In Greece, the best example of gender equality and the utilization of female potential is the Municipality of Athens, under the mayoralty of Giorgos Kaminis. The 10 positions of deputy mayors were fairly distributed between men and women, the president of the City Council is a woman, and women make up the majority in the councils of the local districts of the municipality.

I would like to emphasize that everything achieved so far is primarily due to the beneficial influence of the EU and the actions of feminist organizations. These organizations, from the 19th century to the present, are the only civil society organizations that, with the banner of European values and human rights, dynamically challenge patriarchal structures, monolithic traditions, and gender power relations.

In light of International Women’s Day, which will be celebrated in the coming days, what message would you like to send?

I would like to address mainly young women and encourage them, based on their impressive performance in education and all meritocratic systems, to further utilize the legislation and the ideal framework provided by European policies, so that the European ideal of gender equality and justice becomes a lived reality. At the same time, I urge them to shift the focus from the weaknesses and problems of women to the strength they possess, in order to lead the political struggle for the creation of a better, more peaceful, and fairer globalized world. “To succeed where men have failed!” as the pioneering feminist Kalirohi Paren said 100 years ago.

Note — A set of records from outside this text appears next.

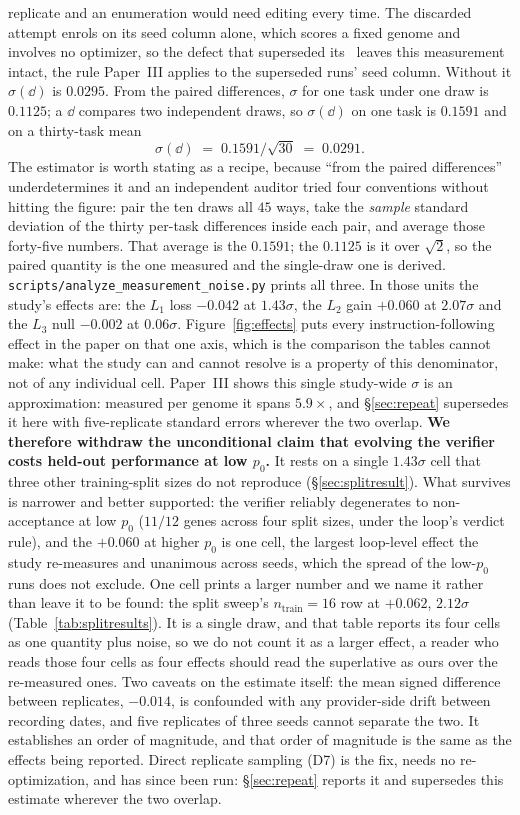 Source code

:\documentclass[11pt]{article}
\begin{document}
replicate and an enumeration would need editing every time. The discarded attempt enrols on its
seed column alone, which scores a fixed genome and involves no optimizer, so the defect that
superseded its \dd\ leaves this measurement intact, the rule Paper~III applies to the superseded
runs' seed column. Without it $\sigma(\dd)$ is $0.0295$.
From the paired differences, $\sigma$ for one task under one draw is $0.1125$; a $\dd$ compares
two independent draws, so $\sigma(\dd)$ on one task is $0.1591$ and on a thirty-task mean
\[
\sigma(\dd) \;=\; 0.1591/\sqrt{30} \;=\; 0.0291 .
\]
The estimator is worth stating as a recipe, because ``from the paired differences'' underdetermines
it and an independent auditor tried four conventions without hitting the figure: pair the ten draws
all $45$ ways, take the \emph{sample} standard deviation of the thirty per-task differences inside
each pair, and average those forty-five numbers. That average is the $0.1591$; the $0.1125$ is it
over $\sqrt{2}$, so the paired quantity is the one measured and the single-draw one is derived.
\texttt{scripts/analyze\_measurement\_noise.py} prints all three.
In those units the study's effects are: the $L_1$ loss $-0.042$ at $1.43\sigma$, the $L_2$ gain
$+0.060$ at $2.07\sigma$ and the $L_3$ null $-0.002$ at $0.06\sigma$.
Figure~\ref{fig:effects} puts every instruction-following effect in the paper on that one axis,
which is the comparison the tables cannot make: what the study can and cannot resolve is a
property of this denominator, not of any individual cell. Paper~III shows this
single study-wide $\sigma$ is an approximation: measured per genome it spans $5.9\times$,
and \S\ref{sec:repeat} supersedes it here with five-replicate standard errors wherever the two
overlap. \textbf{We therefore withdraw the unconditional claim that evolving
the verifier costs held-out performance at low $p_0$.} It rests on a single $1.43\sigma$ cell
that three other training-split sizes do not reproduce (\S\ref{sec:splitresult}). What survives
is narrower and better supported: the verifier reliably degenerates to non-acceptance at low
$p_0$ ($11/12$ genes across four split sizes, under the loop's verdict rule), and the $+0.060$
at higher $p_0$ is one cell, the largest loop-level effect the study re-measures and unanimous
across seeds, which the spread of the low-$p_0$ runs does not exclude. One cell prints a
larger number and we name it rather than leave it to be found: the split sweep's
$n_{\mathrm{train}}{=}16$ row at $+0.062$, $2.12\sigma$ (Table~\ref{tab:splitresults}). It is a
single draw, and that table reports its four cells as one quantity plus noise, so we do not count
it as a larger effect, a reader who reads those four cells as four effects should read the
superlative as ours over the re-measured ones. Two caveats on the estimate
itself: the mean signed difference
between replicates, $-0.014$, is confounded with any provider-side drift between recording
dates, and five replicates of three seeds cannot separate the two. It establishes an order of
magnitude, and that order of magnitude is the same as the effects being reported. Direct
replicate sampling (D7) is the fix, needs no re-optimization, and has since been run:
\S\ref{sec:repeat} reports it and supersedes this estimate wherever the two overlap.
\end{document}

-It is known that you were awarded the prize Abdi İpekçi Award. How do you view the recent tensions between Turkey and Greece?

The fact that around 4,000 Turkish citizens have applied for political asylum in Greece highlights Turkey’s slide under Erdogan into an authoritarian state, which behaves dangerously and irrationally in its foreign policy. After the collapse of Davutoglu’s “zero problems” doctrine with neighboring countries, Erdogan’s megalomania and lust for power have unraveled in full force, creating tensions throughout the region, including with Greece. The issues that had arisen in the past, which we naively thought had been relegated to the past, remain unresolved and are worsening, not only due to Turkey’s fault. Greece’s procrastination and constant postponement of resolution have a share of responsibility for the current tension (Turkish claims in the Aegean, continental shelf, Imia, the former Yugoslav Republic of Macedonia, Cyprus). All these issues await resolution at a later time, which proves to be worse. Additionally, there is Greece’s inability or incapacity to utilize the European framework and activate the mutual assistance clause provided in Article 42(7) of the Lisbon Treaty. Instead of addressing the problems seriously, with the goal of resolving them as quickly as possible through honest compromises (this is the way problems are solved everywhere), we resort to foolish cries and threats, with the defense minister parading in camouflage, provoking everyone with his nationalist rhetoric.

Personally, even in these current difficult times, I remain a supporter of dialogue, good neighborliness, and the peaceful resolution of any differences, faithful to the spirit of the Greco-Turkish Friendship Pact between Venizelos and Atatürk, signed on October 30, 1930. Yes to patriotism, no to nationalism!